### WORK REQUIRED
Write out the data word for word and drop any picture you find.

━━━ RECORDED INFORMATION

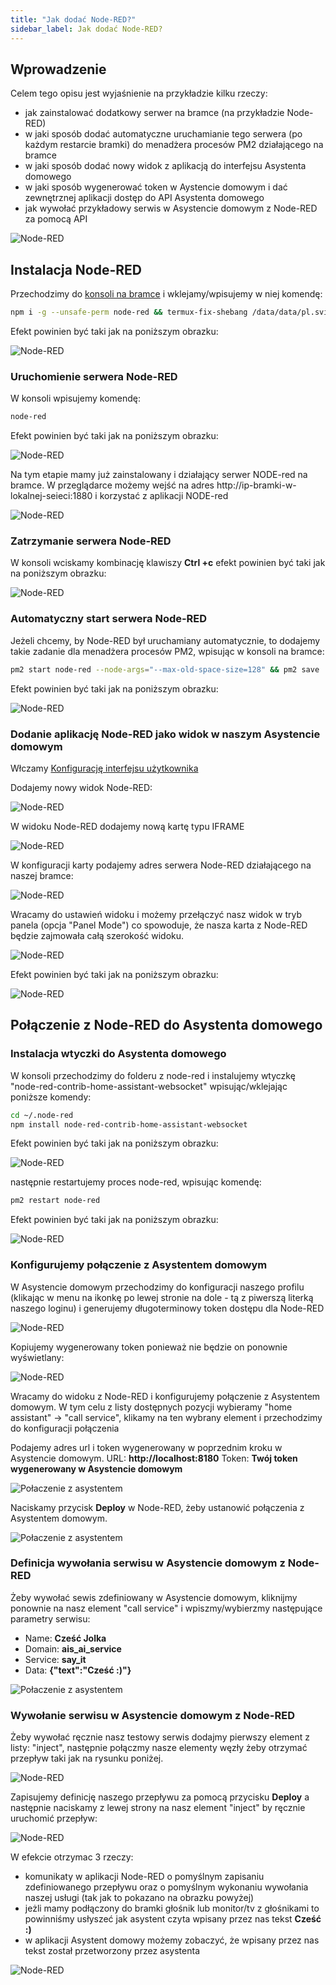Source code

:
 ```yaml
---
title: "Jak dodać Node-RED?"
sidebar_label: Jak dodać Node-RED?
---
```


## Wprowadzenie

Celem tego opisu jest wyjaśnienie na przykładzie kilku rzeczy:

- jak zainstalować dodatkowy serwer na bramce (na przykładzie Node-RED)
- w jaki sposób dodać automatyczne uruchamianie tego serwera (po każdym restarcie bramki) do menadżera procesów PM2 działającego na bramce
- w jaki sposób dodać nowy widok z aplikacją do interfejsu Asystenta domowego
- w jaki sposób wygenerować token w Aystencie domowym i dać zewnętrznej aplikacji dostęp do API Asystenta domowego
- jak wywołać przykładowy serwis w Asystencie domowym z Node-RED za pomocą API

![Node-RED](/img/en/faq/node_red_hey_jolka.png)


## Instalacja Node-RED

Przechodzimy do [konsoli na bramce](/docs/ais_bramka_remote_ssh.html#dostęp-do-konsoli-z-aplikacji) i wklejamy/wpisujemy w niej komendę:

```bash
npm i -g --unsafe-perm node-red && termux-fix-shebang /data/data/pl.sviete.dom/files/usr/bin/node-red
```

Efekt powinien być taki jak na poniższym obrazku:

![Node-RED](/img/en/faq/node_red_install.png)


### Uruchomienie serwera Node-RED

W konsoli wpisujemy komendę:
```bash
node-red
```

Efekt powinien być taki jak na poniższym obrazku:

![Node-RED](/img/en/faq/node_red_start.png)

Na tym etapie mamy już zainstalowany i działający serwer NODE-red na bramce. W przeglądarce możemy wejść na adres http://ip-bramki-w-lokalnej-seieci:1880 i korzystać z aplikacji NODE-red

![Node-RED](/img/en/faq/node_red_in_browser.png)


### Zatrzymanie serwera Node-RED

W konsoli wciskamy kombinację klawiszy **Ctrl +c** efekt powinien być taki jak na poniższym obrazku:


![Node-RED](/img/en/faq/node_red_stop_in_console.png)


### Automatyczny start serwera Node-RED

Jeżeli chcemy, by Node-RED był uruchamiany automatycznie, to dodajemy takie zadanie dla menadżera procesów PM2, wpisując w konsoli na bramce:

```bash
pm2 start node-red --node-args="--max-old-space-size=128" && pm2 save
```
Efekt powinien być taki jak na poniższym obrazku:

![Node-RED](/img/en/faq/node_red_start_from_pm2.png)


### Dodanie aplikację Node-RED jako widok w naszym Asystencie domowym

Włczamy [Konfigurację interfejsu użytkownika](/docs/ais_app_ui_config)

Dodajemy nowy widok Node-RED:

![Node-RED](/img/en/faq/node_red_view.png)

W widoku Node-RED dodajemy nową kartę typu IFRAME

![Node-RED](/img/en/faq/node_red_new_card.png)

W konfiguracji karty podajemy adres serwera Node-RED działającego na naszej bramce:

![Node-RED](/img/en/faq/node_red_new_card_2.png)

Wracamy do ustawień widoku i możemy przełączyć nasz widok w tryb panela (opcja "Panel Mode") co spowoduje, że nasza karta z Node-RED będzie zajmowała całą szerokość widoku.

![Node-RED](/img/en/faq/node_red_view_panel_mode.png)


Efekt powinien być taki jak na poniższym obrazku:

![Node-RED](/img/en/faq/node_red_in_view.png)


## Połączenie z Node-RED do Asystenta domowego

### Instalacja wtyczki do Asystenta domowego

W konsoli przechodzimy do folderu z node-red i instalujemy wtyczkę "node-red-contrib-home-assistant-websocket" wpisując/wklejając poniższe komendy:

```bash
cd ~/.node-red
npm install node-red-contrib-home-assistant-websocket
```

Efekt powinien być taki jak na poniższym obrazku:

![Node-RED](/img/en/faq/node_red_install_plugin_to_hass.png)

następnie restartujemy proces node-red, wpisując komendę:

```bash
pm2 restart node-red
```

Efekt powinien być taki jak na poniższym obrazku:

![Node-RED](/img/en/faq/node_red_reset_from_pm2.png)



### Konfigurujemy połączenie z Asystentem domowym

W Asystencie domowym przechodzimy do konfiguracji naszego profilu (klikając w menu na ikonkę po lewej stronie na dole - tą z piwerszą literką naszego loginu) i generujemy długoterminowy token dostępu dla Node-RED

![Node-RED](/img/en/faq/node_red_long_token.png)

Kopiujemy wygenerowany token ponieważ nie będzie on ponownie wyświetlany:

![Node-RED](/img/en/faq/node_red_long_token_copy.png)

Wracamy do widoku z Node-RED i konfigurujemy połączenie z Asystentem domowym.
W tym celu z listy dostępnych pozycji wybieramy "home assistant" -> "call service", klikamy na ten wybrany element i przechodzimy do konfiguracji połączenia

Podajemy adres url i token wygenerowany w poprzednim kroku w Asystencie domowym.
URL: **http://localhost:8180**
Token: **Twój token wygenerowany w Asystencie domowym**

![Połaczenie z asystentem](/img/en/faq/Node-red-Home-Assistant-connection.png)


Naciskamy przycisk **Deploy** w Node-RED, żeby ustanowić połączenia z Asystentem domowym.

![Połaczenie z asystentem](/img/en/faq/node_red_deploy.png)



### Definicja wywołania serwisu w Asystencie domowym z Node-RED

Żeby wywołać sewis zdefiniowany w Asystencie domowym, kliknijmy ponownie na nasz element "call service" i wpiszmy/wybierzmy następujące parametry serwisu:

- Name: **Cześć Jolka**
- Domain: **ais_ai_service**
- Service: **say_it**
- Data: **{"text":"Cześć :)"}**


![Połaczenie z asystentem](/img/en/faq/node_red_home_assistant_service_definition.png)


### Wywołanie serwisu w Asystencie domowym z Node-RED

Żeby wywołać ręcznie nasz testowy serwis dodajmy pierwszy element z listy: "inject", następnie połączmy nasze elementy węzły żeby otrzymać przepływ taki jak na rysunku poniżej.

![Node-RED](/img/en/faq/node_red_test_call_service.png)

Zapisujemy definicję naszego przepływu za pomocą przycisku **Deploy** a następnie naciskamy z lewej strony na nasz element "inject" by ręcznie uruchomić przepływ:

![Node-RED](/img/en/faq/node_red_call_service.png)

W efekcie otrzymac 3 rzeczy:

- komunikaty w aplikacji Node-RED o pomyślnym zapisaniu zdefiniowanego przepływu oraz o pomyślnym wykonaniu wywołania naszej usługi (tak jak to pokazano na obrazku powyżej)
- jeżli mamy podłączony do bramki głośnik lub monitor/tv z głośnikami to powinniśmy usłyszeć jak asystent czyta wpisany przez nas tekst **Cześć :)**
- w aplikacji Asystent domowy możemy zobaczyć, że wpisany przez nas tekst został przetworzony przez asystenta

![Node-RED](/img/en/faq/node_red_to_ais.png)
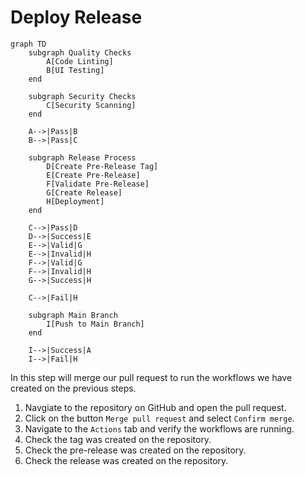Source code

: # Deploy Release
```mermaid
graph TD
    subgraph Quality Checks
        A[Code Linting]
        B[UI Testing]
    end

    subgraph Security Checks
        C[Security Scanning]
    end

    A-->|Pass|B
    B-->|Pass|C

    subgraph Release Process
        D[Create Pre-Release Tag]
        E[Create Pre-Release]
        F[Validate Pre-Release]
        G[Create Release]
        H[Deployment]
    end

    C-->|Pass|D
    D-->|Success|E
    E-->|Valid|G
    E-->|Invalid|H
    F-->|Valid|G
    F-->|Invalid|H
    G-->|Success|H

    C-->|Fail|H

    subgraph Main Branch
        I[Push to Main Branch]
    end

    I-->|Success|A
    I-->|Fail|H

```

In this step will merge our pull request to run the workflows we have created on the previous steps.

1. Navgiate to the repository on GitHub and open the pull request.
2. Click on the button `Merge pull request` and select `Confirm merge`.
3. Navigate to the `Actions` tab and verify the workflows are running.
4. Check the tag was created on the repository.
5. Check the pre-release was created on the repository.
6. Check the release was created on the repository.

━━━━━━

### ANSWER TO THE PROBLEM
Source code

:
 ```yaml
---
title: "Jak dodać Node-RED?"
sidebar_label: Jak dodać Node-RED?
---
```


## Wprowadzenie

Celem tego opisu jest wyjaśnienie na przykładzie kilku rzeczy:

- jak zainstalować dodatkowy serwer na bramce (na przykładzie Node-RED)
- w jaki sposób dodać automatyczne uruchamianie tego serwera (po każdym restarcie bramki) do menadżera procesów PM2 działającego na bramce
- w jaki sposób dodać nowy widok z aplikacją do interfejsu Asystenta domowego
- w jaki sposób wygenerować token w Aystencie domowym i dać zewnętrznej aplikacji dostęp do API Asystenta domowego
- jak wywołać przykładowy serwis w Asystencie domowym z Node-RED za pomocą API

![Node-RED](/img/en/faq/node_red_hey_jolka.png)


## Instalacja Node-RED

Przechodzimy do [konsoli na bramce](/docs/ais_bramka_remote_ssh.html#dostęp-do-konsoli-z-aplikacji) i wklejamy/wpisujemy w niej komendę:

```bash
npm i -g --unsafe-perm node-red && termux-fix-shebang /data/data/pl.sviete.dom/files/usr/bin/node-red
```

Efekt powinien być taki jak na poniższym obrazku:

![Node-RED](/img/en/faq/node_red_install.png)


### Uruchomienie serwera Node-RED

W konsoli wpisujemy komendę:
```bash
node-red
```

Efekt powinien być taki jak na poniższym obrazku:

![Node-RED](/img/en/faq/node_red_start.png)

Na tym etapie mamy już zainstalowany i działający serwer NODE-red na bramce. W przeglądarce możemy wejść na adres http://ip-bramki-w-lokalnej-seieci:1880 i korzystać z aplikacji NODE-red

![Node-RED](/img/en/faq/node_red_in_browser.png)


### Zatrzymanie serwera Node-RED

W konsoli wciskamy kombinację klawiszy **Ctrl +c** efekt powinien być taki jak na poniższym obrazku:


![Node-RED](/img/en/faq/node_red_stop_in_console.png)


### Automatyczny start serwera Node-RED

Jeżeli chcemy, by Node-RED był uruchamiany automatycznie, to dodajemy takie zadanie dla menadżera procesów PM2, wpisując w konsoli na bramce:

```bash
pm2 start node-red --node-args="--max-old-space-size=128" && pm2 save
```
Efekt powinien być taki jak na poniższym obrazku:

![Node-RED](/img/en/faq/node_red_start_from_pm2.png)


### Dodanie aplikację Node-RED jako widok w naszym Asystencie domowym

Włczamy [Konfigurację interfejsu użytkownika](/docs/ais_app_ui_config)

Dodajemy nowy widok Node-RED:

![Node-RED](/img/en/faq/node_red_view.png)

W widoku Node-RED dodajemy nową kartę typu IFRAME

![Node-RED](/img/en/faq/node_red_new_card.png)

W konfiguracji karty podajemy adres serwera Node-RED działającego na naszej bramce:

![Node-RED](/img/en/faq/node_red_new_card_2.png)

Wracamy do ustawień widoku i możemy przełączyć nasz widok w tryb panela (opcja "Panel Mode") co spowoduje, że nasza karta z Node-RED będzie zajmowała całą szerokość widoku.

![Node-RED](/img/en/faq/node_red_view_panel_mode.png)


Efekt powinien być taki jak na poniższym obrazku:

![Node-RED](/img/en/faq/node_red_in_view.png)


## Połączenie z Node-RED do Asystenta domowego

### Instalacja wtyczki do Asystenta domowego

W konsoli przechodzimy do folderu z node-red i instalujemy wtyczkę "node-red-contrib-home-assistant-websocket" wpisując/wklejając poniższe komendy:

```bash
cd ~/.node-red
npm install node-red-contrib-home-assistant-websocket
```

Efekt powinien być taki jak na poniższym obrazku:

![Node-RED](/img/en/faq/node_red_install_plugin_to_hass.png)

następnie restartujemy proces node-red, wpisując komendę:

```bash
pm2 restart node-red
```

Efekt powinien być taki jak na poniższym obrazku:

![Node-RED](/img/en/faq/node_red_reset_from_pm2.png)



### Konfigurujemy połączenie z Asystentem domowym

W Asystencie domowym przechodzimy do konfiguracji naszego profilu (klikając w menu na ikonkę po lewej stronie na dole - tą z piwerszą literką naszego loginu) i generujemy długoterminowy token dostępu dla Node-RED

![Node-RED](/img/en/faq/node_red_long_token.png)

Kopiujemy wygenerowany token ponieważ nie będzie on ponownie wyświetlany:

![Node-RED](/img/en/faq/node_red_long_token_copy.png)

Wracamy do widoku z Node-RED i konfigurujemy połączenie z Asystentem domowym.
W tym celu z listy dostępnych pozycji wybieramy "home assistant" -> "call service", klikamy na ten wybrany element i przechodzimy do konfiguracji połączenia

Podajemy adres url i token wygenerowany w poprzednim kroku w Asystencie domowym.
URL: **http://localhost:8180**
Token: **Twój token wygenerowany w Asystencie domowym**

![Połaczenie z asystentem](/img/en/faq/Node-red-Home-Assistant-connection.png)


Naciskamy przycisk **Deploy** w Node-RED, żeby ustanowić połączenia z Asystentem domowym.

![Połaczenie z asystentem](/img/en/faq/node_red_deploy.png)



### Definicja wywołania serwisu w Asystencie domowym z Node-RED

Żeby wywołać sewis zdefiniowany w Asystencie domowym, kliknijmy ponownie na nasz element "call service" i wpiszmy/wybierzmy następujące parametry serwisu:

- Name: **Cześć Jolka**
- Domain: **ais_ai_service**
- Service: **say_it**
- Data: **{"text":"Cześć :)"}**


![Połaczenie z asystentem](/img/en/faq/node_red_home_assistant_service_definition.png)


### Wywołanie serwisu w Asystencie domowym z Node-RED

Żeby wywołać ręcznie nasz testowy serwis dodajmy pierwszy element z listy: "inject", następnie połączmy nasze elementy węzły żeby otrzymać przepływ taki jak na rysunku poniżej.

![Node-RED](/img/en/faq/node_red_test_call_service.png)

Zapisujemy definicję naszego przepływu za pomocą przycisku **Deploy** a następnie naciskamy z lewej strony na nasz element "inject" by ręcznie uruchomić przepływ:

![Node-RED](/img/en/faq/node_red_call_service.png)

W efekcie otrzymac 3 rzeczy:

- komunikaty w aplikacji Node-RED o pomyślnym zapisaniu zdefiniowanego przepływu oraz o pomyślnym wykonaniu wywołania naszej usługi (tak jak to pokazano na obrazku powyżej)
- jeżli mamy podłączony do bramki głośnik lub monitor/tv z głośnikami to powinniśmy usłyszeć jak asystent czyta wpisany przez nas tekst **Cześć :)**
- w aplikacji Asystent domowy możemy zobaczyć, że wpisany przez nas tekst został przetworzony przez asystenta

![Node-RED](/img/en/faq/node_red_to_ais.png)
Source code

: # Deploy Release
```mermaid
graph TD
    subgraph Quality Checks
        A[Code Linting]
        B[UI Testing]
    end

    subgraph Security Checks
        C[Security Scanning]
    end

    A-->|Pass|B
    B-->|Pass|C

    subgraph Release Process
        D[Create Pre-Release Tag]
        E[Create Pre-Release]
        F[Validate Pre-Release]
        G[Create Release]
        H[Deployment]
    end

    C-->|Pass|D
    D-->|Success|E
    E-->|Valid|G
    E-->|Invalid|H
    F-->|Valid|G
    F-->|Invalid|H
    G-->|Success|H

    C-->|Fail|H

    subgraph Main Branch
        I[Push to Main Branch]
    end

    I-->|Success|A
    I-->|Fail|H

```

In this step will merge our pull request to run the workflows we have created on the previous steps.

1. Navgiate to the repository on GitHub and open the pull request.
2. Click on the button `Merge pull request` and select `Confirm merge`.
3. Navigate to the `Actions` tab and verify the workflows are running.
4. Check the tag was created on the repository.
5. Check the pre-release was created on the repository.
6. Check the release was created on the repository.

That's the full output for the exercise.